[Records to use]
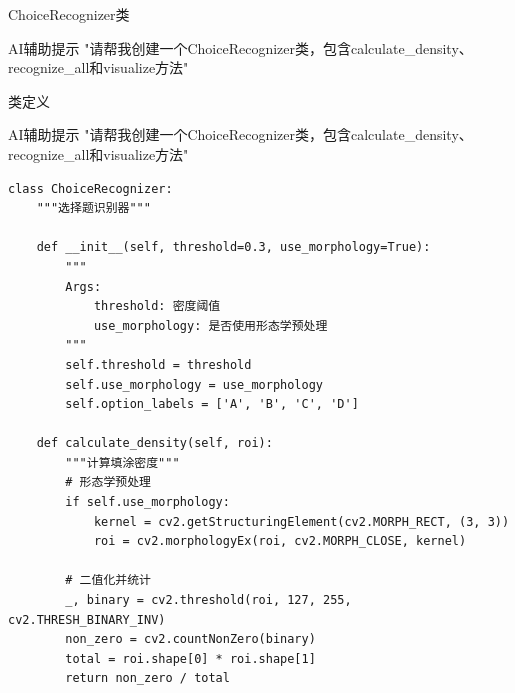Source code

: \begin{frame}[fragile]{ChoiceRecognizer类}
    \begin{block}{AI辅助提示}
        \aihint{} "请帮我创建一个ChoiceRecognizer类，包含calculate_density、recognize_all和visualize方法"
    \end{block}

    \begin{block}{类定义}
    \begin{block}{AI辅助提示}
        \aihint{} "请帮我创建一个ChoiceRecognizer类，包含calculate_density、recognize_all和visualize方法"
    \end{block}

    \begin{lstlisting}[basicstyle=\ttfamily\scriptsize]
class ChoiceRecognizer:
    """选择题识别器"""

    def __init__(self, threshold=0.3, use_morphology=True):
        """
        Args:
            threshold: 密度阈值
            use_morphology: 是否使用形态学预处理
        """
        self.threshold = threshold
        self.use_morphology = use_morphology
        self.option_labels = ['A', 'B', 'C', 'D']

    def calculate_density(self, roi):
        """计算填涂密度"""
        # 形态学预处理
        if self.use_morphology:
            kernel = cv2.getStructuringElement(cv2.MORPH_RECT, (3, 3))
            roi = cv2.morphologyEx(roi, cv2.MORPH_CLOSE, kernel)

        # 二值化并统计
        _, binary = cv2.threshold(roi, 127, 255, cv2.THRESH_BINARY_INV)
        non_zero = cv2.countNonZero(binary)
        total = roi.shape[0] * roi.shape[1]
        return non_zero / total
    \end{lstlisting}
    \end{block}
\end{frame}

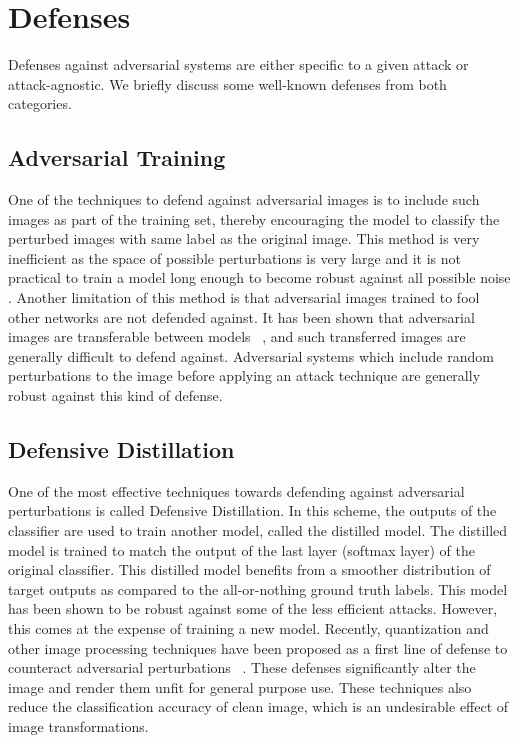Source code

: \section{Defenses} \label{defenses}
Defenses against adversarial systems are either specific to a given attack or attack-agnostic. 
We briefly discuss some well-known defenses from both categories.

\subsection{Adversarial Training}
One of the techniques to defend against adversarial images is to include such images as part of the training set, thereby encouraging the model to classify the perturbed images with same label as the original image. 
This method is very inefficient as the space of possible perturbations is very large and it is not practical to train
a model long enough to become robust against all possible noise \cite{Tramr2017TheSO}. 
Another limitation of this method is that adversarial images trained to fool other networks are not defended against. 
It has been shown that adversarial images are transferable between models ~\cite{Liu2016DelvingIT}, and such transferred images are generally difficult to defend against.
Adversarial systems which include random perturbations to the image before applying an attack technique are generally robust against
this kind of defense.

\subsection{Defensive Distillation}
One of the most effective techniques towards defending against adversarial perturbations is called Defensive Distillation.
In this scheme, the outputs of the classifier are used to train another model, called the distilled model. 
The distilled model is trained to match the output of the last layer (softmax layer) of the original classifier.
This distilled model benefits from a smoother distribution of target outputs as compared to the all-or-nothing ground truth labels.
This model has been shown to be robust against some of the less efficient attacks.
However, this comes at the expense of training a new model.
Recently, quantization and other image processing techniques have been proposed as a first line of defense to counteract adversarial perturbations ~\cite{liang2017detecting,aadityaprakash2018,guo2017countering}. 
These defenses significantly alter the image and render them unfit for general purpose use.
These techniques also reduce the classification accuracy of clean image, which is an undesirable effect of image transformations.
[/Records to use]
Exercise details = Pictures excluded, reproduce only the part above that opens with the line holding "self.threshold = threshold" and closes with the line holding "We briefly discuss", exactly as written.

Response area =
        self.threshold = threshold
        self.use_morphology = use_morphology
        self.option_labels = ['A', 'B', 'C', 'D']

    def calculate_density(self, roi):
        """计算填涂密度"""
        # 形态学预处理
        if self.use_morphology:
            kernel = cv2.getStructuringElement(cv2.MORPH_RECT, (3, 3))
            roi = cv2.morphologyEx(roi, cv2.MORPH_CLOSE, kernel)

        # 二值化并统计
        _, binary = cv2.threshold(roi, 127, 255, cv2.THRESH_BINARY_INV)
        non_zero = cv2.countNonZero(binary)
        total = roi.shape[0] * roi.shape[1]
        return non_zero / total
    \end{lstlisting}
    \end{block}
\end{frame}

Source code

: \section{Defenses} \label{defenses}
Defenses against adversarial systems are either specific to a given attack or attack-agnostic. 
We briefly discuss some well-known defenses from both categories.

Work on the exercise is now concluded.